▸ **Dataset entries**:
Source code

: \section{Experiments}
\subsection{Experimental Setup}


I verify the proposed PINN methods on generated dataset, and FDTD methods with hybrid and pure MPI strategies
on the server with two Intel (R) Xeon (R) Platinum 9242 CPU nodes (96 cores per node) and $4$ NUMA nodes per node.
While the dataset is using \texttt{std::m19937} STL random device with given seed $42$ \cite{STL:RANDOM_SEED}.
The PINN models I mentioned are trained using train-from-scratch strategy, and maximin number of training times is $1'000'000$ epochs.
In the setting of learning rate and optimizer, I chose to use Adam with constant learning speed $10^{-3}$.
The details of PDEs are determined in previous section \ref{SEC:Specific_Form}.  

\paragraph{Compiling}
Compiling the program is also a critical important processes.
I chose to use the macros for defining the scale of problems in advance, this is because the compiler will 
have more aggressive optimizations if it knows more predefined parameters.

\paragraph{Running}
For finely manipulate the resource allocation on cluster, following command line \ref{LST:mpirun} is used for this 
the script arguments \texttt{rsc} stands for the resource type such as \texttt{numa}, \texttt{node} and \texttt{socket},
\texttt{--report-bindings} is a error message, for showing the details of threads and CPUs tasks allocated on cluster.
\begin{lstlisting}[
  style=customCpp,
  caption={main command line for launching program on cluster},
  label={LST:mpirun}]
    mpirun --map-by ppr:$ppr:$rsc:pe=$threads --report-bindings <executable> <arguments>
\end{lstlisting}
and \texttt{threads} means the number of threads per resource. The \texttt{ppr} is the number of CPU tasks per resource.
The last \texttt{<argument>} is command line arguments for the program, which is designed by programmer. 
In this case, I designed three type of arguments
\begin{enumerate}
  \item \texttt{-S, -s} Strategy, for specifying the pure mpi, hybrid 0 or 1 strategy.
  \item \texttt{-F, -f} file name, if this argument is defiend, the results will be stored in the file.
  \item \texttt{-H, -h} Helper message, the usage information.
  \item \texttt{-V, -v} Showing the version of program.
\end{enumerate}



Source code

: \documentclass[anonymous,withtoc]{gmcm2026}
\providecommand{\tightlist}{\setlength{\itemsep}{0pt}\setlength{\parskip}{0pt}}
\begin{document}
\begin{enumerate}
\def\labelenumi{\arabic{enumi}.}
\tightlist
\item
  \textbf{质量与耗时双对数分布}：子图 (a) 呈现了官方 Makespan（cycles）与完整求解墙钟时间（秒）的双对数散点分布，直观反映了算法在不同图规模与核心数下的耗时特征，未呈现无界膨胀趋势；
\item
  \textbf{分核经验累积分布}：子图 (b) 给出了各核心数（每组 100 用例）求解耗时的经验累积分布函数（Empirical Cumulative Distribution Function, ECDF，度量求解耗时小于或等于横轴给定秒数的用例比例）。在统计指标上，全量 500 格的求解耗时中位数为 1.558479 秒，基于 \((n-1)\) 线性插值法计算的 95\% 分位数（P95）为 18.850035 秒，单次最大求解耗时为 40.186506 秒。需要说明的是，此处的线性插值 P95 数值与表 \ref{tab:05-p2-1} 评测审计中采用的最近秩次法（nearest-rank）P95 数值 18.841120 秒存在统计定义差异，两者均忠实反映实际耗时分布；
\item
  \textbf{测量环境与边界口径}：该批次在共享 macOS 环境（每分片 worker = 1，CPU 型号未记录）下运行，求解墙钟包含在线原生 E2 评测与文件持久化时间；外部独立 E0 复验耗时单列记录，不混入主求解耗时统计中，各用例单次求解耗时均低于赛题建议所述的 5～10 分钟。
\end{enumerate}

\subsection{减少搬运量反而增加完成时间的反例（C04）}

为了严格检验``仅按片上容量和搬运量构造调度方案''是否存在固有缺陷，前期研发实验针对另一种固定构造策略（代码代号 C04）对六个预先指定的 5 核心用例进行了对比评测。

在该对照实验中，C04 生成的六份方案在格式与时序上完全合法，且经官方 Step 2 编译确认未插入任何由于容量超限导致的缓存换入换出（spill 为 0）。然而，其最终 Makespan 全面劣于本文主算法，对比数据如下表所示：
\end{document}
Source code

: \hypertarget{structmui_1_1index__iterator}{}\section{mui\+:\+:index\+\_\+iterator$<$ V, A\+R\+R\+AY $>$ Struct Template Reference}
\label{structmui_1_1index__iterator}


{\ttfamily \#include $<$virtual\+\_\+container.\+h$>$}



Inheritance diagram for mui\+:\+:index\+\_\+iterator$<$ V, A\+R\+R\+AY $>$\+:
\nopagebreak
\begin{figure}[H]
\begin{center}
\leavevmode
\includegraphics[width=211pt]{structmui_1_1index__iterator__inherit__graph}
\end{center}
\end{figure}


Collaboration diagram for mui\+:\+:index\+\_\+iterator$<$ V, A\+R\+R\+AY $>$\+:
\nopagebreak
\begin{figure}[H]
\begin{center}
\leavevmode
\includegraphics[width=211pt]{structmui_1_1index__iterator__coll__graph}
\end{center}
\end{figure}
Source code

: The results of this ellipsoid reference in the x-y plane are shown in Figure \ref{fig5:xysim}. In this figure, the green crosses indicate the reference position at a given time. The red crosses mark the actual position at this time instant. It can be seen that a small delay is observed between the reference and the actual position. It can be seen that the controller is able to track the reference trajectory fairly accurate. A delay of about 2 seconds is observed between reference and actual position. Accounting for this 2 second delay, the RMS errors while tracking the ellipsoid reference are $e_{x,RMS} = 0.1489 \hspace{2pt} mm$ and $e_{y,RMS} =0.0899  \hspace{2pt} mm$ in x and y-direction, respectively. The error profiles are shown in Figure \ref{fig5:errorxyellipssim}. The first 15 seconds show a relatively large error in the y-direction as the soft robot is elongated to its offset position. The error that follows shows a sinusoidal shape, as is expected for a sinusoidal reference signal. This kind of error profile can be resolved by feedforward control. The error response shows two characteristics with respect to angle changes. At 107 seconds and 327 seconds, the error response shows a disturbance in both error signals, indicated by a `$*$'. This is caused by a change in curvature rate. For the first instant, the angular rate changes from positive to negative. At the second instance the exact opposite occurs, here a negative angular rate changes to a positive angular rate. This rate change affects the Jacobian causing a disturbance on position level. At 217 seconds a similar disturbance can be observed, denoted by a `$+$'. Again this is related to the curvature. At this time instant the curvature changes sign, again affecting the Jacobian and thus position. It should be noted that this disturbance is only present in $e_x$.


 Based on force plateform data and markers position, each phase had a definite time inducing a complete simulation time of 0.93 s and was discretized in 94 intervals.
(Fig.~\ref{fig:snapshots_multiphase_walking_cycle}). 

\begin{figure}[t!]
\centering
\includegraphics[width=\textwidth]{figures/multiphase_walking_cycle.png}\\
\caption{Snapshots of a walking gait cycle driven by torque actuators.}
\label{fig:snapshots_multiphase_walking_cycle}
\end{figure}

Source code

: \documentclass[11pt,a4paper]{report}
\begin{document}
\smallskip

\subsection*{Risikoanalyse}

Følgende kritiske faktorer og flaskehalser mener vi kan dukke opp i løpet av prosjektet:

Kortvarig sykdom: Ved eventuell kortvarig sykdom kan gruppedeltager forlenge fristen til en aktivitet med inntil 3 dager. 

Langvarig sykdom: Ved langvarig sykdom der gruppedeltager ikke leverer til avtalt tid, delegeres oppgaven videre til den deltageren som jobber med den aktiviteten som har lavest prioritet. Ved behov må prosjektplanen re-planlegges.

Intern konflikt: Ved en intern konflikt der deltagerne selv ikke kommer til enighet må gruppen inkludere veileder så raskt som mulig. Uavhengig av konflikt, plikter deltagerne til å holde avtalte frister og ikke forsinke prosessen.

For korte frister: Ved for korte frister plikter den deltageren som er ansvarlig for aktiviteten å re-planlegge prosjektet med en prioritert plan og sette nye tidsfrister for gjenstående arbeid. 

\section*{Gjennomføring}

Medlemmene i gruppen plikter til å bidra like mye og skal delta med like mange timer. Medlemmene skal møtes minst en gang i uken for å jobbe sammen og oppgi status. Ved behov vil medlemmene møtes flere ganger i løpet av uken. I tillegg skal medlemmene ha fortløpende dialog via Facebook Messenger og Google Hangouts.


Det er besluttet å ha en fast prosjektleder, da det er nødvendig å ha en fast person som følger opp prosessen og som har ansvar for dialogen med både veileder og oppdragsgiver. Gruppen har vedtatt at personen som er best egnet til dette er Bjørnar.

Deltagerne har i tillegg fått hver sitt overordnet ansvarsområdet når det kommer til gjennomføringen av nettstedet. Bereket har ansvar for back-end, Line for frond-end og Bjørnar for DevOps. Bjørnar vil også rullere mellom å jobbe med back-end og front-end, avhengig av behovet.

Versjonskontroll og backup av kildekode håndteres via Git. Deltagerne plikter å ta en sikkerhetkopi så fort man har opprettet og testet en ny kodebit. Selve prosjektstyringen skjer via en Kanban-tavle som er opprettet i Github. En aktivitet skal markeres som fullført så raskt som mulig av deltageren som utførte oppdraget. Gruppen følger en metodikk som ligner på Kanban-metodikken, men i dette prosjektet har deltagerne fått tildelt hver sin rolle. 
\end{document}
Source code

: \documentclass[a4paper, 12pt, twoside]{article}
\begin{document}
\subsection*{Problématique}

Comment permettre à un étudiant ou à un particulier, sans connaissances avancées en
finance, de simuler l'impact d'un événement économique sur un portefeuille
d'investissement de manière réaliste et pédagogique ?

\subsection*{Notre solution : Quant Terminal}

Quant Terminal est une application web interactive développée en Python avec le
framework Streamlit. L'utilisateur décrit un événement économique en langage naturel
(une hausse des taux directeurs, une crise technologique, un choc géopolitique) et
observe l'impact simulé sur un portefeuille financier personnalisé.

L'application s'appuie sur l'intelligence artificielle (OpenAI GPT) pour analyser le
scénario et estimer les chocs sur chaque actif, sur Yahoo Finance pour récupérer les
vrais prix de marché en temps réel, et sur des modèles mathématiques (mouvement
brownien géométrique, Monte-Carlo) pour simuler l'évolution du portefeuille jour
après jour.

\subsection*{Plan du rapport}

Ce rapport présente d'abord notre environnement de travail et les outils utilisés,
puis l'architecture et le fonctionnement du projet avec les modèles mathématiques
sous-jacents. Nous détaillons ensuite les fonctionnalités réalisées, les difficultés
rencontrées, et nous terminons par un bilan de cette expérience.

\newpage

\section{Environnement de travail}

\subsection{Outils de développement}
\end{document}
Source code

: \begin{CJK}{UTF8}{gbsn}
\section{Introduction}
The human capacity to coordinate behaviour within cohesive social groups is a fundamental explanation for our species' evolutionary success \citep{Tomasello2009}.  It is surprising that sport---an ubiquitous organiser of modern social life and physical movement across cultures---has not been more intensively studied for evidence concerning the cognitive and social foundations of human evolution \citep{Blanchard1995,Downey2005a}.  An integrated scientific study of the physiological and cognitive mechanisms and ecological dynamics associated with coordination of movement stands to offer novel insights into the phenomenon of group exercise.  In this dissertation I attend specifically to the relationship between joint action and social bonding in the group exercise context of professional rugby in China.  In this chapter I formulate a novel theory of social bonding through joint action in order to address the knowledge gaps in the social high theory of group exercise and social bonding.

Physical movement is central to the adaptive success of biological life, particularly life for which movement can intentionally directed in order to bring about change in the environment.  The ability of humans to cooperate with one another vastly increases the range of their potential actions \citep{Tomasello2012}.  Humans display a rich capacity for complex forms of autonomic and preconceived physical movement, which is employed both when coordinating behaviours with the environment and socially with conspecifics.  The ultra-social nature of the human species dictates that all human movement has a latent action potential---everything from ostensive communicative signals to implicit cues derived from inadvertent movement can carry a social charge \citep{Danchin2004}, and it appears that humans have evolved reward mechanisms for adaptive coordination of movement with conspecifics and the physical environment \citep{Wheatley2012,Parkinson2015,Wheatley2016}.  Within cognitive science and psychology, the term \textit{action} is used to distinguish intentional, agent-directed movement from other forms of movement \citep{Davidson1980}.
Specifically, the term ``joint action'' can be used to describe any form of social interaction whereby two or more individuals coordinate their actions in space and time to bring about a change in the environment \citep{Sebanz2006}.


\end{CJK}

▸ **Exercise directions**: If a line above includes the word "more", count it; then give the final number by itself.

▸ **Exercise result**: 3